Work item:
Pull out of the data below the stretch of lines bounded by the one containing "[Vehicle Parking Lot" and the one containing "[Hospital Bed- Free", both bounds included, unchanged.

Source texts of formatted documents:
##############################

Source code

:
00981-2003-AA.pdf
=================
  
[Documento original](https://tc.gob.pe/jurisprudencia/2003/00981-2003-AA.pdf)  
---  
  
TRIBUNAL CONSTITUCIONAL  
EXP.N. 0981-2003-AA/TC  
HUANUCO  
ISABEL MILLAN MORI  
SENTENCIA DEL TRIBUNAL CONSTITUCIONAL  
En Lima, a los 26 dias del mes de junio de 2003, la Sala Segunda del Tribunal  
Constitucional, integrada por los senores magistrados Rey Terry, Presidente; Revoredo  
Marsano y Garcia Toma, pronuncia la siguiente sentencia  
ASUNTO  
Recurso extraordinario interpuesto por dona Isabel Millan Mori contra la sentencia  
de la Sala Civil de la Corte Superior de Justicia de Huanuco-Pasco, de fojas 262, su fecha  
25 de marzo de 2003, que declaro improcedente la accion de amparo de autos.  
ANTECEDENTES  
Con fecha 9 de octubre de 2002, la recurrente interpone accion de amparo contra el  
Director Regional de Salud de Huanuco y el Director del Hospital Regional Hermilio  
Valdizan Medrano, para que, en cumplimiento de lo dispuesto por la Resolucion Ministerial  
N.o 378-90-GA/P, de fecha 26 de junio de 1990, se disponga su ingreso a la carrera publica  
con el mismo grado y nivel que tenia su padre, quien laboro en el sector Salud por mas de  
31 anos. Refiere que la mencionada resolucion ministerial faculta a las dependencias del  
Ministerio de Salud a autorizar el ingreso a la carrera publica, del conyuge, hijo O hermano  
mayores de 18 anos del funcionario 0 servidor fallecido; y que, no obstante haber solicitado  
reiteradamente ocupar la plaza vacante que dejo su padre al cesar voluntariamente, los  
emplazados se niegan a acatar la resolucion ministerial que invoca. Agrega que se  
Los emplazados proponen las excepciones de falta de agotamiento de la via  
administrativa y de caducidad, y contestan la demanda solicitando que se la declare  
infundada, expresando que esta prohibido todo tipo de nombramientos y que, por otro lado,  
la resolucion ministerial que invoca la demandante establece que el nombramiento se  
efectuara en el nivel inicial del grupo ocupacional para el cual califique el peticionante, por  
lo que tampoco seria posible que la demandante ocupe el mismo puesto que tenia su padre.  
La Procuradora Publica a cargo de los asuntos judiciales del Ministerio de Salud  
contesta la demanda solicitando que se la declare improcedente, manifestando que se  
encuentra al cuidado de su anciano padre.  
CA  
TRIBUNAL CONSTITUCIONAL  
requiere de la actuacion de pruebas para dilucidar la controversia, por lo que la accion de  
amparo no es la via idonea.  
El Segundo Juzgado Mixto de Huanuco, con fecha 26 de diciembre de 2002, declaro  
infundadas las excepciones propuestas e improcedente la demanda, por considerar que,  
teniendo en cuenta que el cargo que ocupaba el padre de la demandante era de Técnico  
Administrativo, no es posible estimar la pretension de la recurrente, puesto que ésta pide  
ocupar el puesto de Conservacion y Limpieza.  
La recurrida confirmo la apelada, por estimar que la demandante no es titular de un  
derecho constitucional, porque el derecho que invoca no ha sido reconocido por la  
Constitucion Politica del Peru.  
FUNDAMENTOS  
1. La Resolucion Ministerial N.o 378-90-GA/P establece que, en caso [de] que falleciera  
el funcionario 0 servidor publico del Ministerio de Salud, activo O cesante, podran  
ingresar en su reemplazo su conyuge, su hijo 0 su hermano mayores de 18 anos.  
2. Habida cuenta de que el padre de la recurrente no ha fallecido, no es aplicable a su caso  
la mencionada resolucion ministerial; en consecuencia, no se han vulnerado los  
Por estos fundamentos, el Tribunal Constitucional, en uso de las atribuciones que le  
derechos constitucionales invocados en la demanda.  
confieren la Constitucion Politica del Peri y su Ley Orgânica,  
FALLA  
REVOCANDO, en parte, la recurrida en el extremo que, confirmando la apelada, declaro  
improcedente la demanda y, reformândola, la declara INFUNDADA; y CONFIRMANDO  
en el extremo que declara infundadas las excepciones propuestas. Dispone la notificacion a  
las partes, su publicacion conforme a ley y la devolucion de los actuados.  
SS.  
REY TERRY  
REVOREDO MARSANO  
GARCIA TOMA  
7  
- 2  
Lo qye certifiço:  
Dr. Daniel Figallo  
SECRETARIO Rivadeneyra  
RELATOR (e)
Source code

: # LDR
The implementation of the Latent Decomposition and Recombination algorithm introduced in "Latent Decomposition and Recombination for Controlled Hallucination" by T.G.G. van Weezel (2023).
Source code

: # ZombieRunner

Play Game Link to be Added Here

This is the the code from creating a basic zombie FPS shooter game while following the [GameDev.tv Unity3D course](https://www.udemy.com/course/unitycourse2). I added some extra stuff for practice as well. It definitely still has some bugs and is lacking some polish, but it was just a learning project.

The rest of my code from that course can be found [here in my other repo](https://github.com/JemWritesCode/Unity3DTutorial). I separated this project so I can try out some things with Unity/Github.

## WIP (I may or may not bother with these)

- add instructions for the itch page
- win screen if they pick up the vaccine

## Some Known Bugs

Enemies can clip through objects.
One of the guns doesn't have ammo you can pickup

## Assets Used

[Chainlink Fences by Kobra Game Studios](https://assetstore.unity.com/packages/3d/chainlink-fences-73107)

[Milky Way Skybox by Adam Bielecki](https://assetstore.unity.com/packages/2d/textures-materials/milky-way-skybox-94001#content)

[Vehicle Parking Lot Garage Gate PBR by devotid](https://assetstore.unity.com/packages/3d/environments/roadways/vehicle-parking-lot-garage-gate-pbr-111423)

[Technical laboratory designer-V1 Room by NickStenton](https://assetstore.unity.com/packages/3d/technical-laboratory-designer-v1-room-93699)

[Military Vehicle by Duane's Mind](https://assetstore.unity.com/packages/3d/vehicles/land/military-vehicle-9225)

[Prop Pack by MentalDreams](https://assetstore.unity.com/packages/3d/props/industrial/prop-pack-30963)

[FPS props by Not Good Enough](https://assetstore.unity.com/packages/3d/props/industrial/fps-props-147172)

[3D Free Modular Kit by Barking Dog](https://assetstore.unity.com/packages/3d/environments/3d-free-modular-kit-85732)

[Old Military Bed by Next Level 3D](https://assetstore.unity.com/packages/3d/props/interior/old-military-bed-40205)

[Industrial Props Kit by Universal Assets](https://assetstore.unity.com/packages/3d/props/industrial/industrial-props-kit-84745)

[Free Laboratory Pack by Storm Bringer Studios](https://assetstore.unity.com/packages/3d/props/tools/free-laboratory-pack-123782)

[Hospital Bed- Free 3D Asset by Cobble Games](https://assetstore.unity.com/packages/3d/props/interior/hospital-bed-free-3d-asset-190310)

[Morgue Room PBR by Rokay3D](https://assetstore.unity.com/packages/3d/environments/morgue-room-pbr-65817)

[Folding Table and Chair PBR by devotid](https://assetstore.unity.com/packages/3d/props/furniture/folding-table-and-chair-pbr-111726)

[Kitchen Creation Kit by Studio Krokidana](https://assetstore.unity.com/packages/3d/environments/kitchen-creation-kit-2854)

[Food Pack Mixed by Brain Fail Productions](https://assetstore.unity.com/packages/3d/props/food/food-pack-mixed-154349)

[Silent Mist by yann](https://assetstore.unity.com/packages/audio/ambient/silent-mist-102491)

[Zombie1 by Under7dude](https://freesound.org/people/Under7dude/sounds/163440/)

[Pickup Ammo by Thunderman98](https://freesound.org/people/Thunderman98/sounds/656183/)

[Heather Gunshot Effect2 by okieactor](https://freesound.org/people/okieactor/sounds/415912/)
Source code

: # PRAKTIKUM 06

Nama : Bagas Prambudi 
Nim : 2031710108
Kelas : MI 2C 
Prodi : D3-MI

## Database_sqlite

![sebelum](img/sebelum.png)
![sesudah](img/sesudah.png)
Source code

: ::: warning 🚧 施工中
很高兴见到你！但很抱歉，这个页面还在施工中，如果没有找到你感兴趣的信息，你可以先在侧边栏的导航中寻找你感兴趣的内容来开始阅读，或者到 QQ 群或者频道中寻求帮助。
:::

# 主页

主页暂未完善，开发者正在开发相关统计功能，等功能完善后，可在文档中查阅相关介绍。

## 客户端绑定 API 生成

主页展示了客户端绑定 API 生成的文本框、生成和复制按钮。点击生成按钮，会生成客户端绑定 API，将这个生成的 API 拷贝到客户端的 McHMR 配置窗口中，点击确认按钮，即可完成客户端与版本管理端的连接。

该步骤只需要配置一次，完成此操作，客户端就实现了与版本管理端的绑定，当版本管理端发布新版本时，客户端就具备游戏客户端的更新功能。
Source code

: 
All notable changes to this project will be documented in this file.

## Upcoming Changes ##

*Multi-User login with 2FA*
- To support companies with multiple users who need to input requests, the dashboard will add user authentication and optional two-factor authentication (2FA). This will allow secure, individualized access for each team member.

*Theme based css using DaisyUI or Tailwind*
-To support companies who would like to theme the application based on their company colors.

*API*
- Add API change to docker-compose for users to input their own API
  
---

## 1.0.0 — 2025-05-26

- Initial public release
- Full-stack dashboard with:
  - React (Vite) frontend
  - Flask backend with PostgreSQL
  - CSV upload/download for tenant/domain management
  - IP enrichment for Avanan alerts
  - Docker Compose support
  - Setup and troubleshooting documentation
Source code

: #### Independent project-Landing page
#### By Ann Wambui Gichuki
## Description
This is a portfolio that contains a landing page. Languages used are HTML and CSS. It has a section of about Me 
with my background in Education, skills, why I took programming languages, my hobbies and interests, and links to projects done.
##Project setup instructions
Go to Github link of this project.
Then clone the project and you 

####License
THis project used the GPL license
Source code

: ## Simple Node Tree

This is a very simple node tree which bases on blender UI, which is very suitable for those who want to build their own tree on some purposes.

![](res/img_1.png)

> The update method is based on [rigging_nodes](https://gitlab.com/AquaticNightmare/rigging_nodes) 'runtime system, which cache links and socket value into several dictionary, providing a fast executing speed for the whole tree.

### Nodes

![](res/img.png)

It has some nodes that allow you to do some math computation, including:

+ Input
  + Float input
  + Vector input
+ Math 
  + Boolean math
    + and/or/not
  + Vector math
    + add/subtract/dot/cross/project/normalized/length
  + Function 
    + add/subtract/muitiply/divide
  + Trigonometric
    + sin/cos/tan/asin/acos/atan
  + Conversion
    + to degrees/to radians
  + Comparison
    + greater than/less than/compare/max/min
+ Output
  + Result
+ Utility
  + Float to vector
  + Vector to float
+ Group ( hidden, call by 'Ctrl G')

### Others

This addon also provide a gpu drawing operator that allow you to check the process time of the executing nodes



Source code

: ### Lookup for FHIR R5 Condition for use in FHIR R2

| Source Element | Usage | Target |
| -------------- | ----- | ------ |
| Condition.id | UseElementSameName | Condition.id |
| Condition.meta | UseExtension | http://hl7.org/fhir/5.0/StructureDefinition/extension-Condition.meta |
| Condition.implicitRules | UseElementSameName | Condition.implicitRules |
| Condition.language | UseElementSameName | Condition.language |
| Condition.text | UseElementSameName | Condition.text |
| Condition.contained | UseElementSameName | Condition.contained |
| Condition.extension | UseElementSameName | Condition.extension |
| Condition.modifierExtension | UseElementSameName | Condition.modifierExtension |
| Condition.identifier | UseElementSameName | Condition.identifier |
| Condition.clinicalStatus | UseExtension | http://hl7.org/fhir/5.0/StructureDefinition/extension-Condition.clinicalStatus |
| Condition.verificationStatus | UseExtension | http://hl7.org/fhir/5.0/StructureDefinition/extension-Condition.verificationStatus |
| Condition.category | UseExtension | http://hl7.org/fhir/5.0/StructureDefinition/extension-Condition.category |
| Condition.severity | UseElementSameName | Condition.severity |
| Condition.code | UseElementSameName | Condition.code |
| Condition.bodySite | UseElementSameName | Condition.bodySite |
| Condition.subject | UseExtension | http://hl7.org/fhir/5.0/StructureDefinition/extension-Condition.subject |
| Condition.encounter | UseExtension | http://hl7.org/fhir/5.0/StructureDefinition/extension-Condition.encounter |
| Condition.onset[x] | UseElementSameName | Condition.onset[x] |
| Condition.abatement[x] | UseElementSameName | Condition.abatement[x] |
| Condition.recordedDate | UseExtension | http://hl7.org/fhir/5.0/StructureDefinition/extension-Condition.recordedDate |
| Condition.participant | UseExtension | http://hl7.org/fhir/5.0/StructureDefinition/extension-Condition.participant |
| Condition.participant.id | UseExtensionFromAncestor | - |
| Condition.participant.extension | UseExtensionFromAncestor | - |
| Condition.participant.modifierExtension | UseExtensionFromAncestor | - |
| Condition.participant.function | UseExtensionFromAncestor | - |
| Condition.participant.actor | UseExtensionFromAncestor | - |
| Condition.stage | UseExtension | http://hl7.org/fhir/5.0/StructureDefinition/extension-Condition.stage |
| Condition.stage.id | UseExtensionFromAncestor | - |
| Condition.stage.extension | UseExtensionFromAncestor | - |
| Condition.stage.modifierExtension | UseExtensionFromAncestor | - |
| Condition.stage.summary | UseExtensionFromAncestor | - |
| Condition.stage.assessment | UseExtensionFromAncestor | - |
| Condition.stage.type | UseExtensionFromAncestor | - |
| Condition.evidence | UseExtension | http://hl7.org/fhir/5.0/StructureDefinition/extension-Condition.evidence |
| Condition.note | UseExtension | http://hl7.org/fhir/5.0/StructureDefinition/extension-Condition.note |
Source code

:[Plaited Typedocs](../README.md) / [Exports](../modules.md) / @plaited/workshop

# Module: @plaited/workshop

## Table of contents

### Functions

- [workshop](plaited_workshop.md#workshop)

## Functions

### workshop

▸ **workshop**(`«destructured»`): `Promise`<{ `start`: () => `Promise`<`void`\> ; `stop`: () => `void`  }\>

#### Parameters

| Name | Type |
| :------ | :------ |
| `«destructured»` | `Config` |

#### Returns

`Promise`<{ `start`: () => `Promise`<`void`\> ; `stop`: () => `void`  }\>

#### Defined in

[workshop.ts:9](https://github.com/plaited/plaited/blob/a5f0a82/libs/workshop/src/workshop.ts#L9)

##############################

Solution:
[Vehicle Parking Lot Garage Gate PBR by devotid](https://assetstore.unity.com/packages/3d/environments/roadways/vehicle-parking-lot-garage-gate-pbr-111423)

[Technical laboratory designer-V1 Room by NickStenton](https://assetstore.unity.com/packages/3d/technical-laboratory-designer-v1-room-93699)

[Military Vehicle by Duane's Mind](https://assetstore.unity.com/packages/3d/vehicles/land/military-vehicle-9225)

[Prop Pack by MentalDreams](https://assetstore.unity.com/packages/3d/props/industrial/prop-pack-30963)

[FPS props by Not Good Enough](https://assetstore.unity.com/packages/3d/props/industrial/fps-props-147172)

[3D Free Modular Kit by Barking Dog](https://assetstore.unity.com/packages/3d/environments/3d-free-modular-kit-85732)

[Old Military Bed by Next Level 3D](https://assetstore.unity.com/packages/3d/props/interior/old-military-bed-40205)

[Industrial Props Kit by Universal Assets](https://assetstore.unity.com/packages/3d/props/industrial/industrial-props-kit-84745)

[Free Laboratory Pack by Storm Bringer Studios](https://assetstore.unity.com/packages/3d/props/tools/free-laboratory-pack-123782)

[Hospital Bed- Free 3D Asset by Cobble Games](https://assetstore.unity.com/packages/3d/props/interior/hospital-bed-free-3d-asset-190310)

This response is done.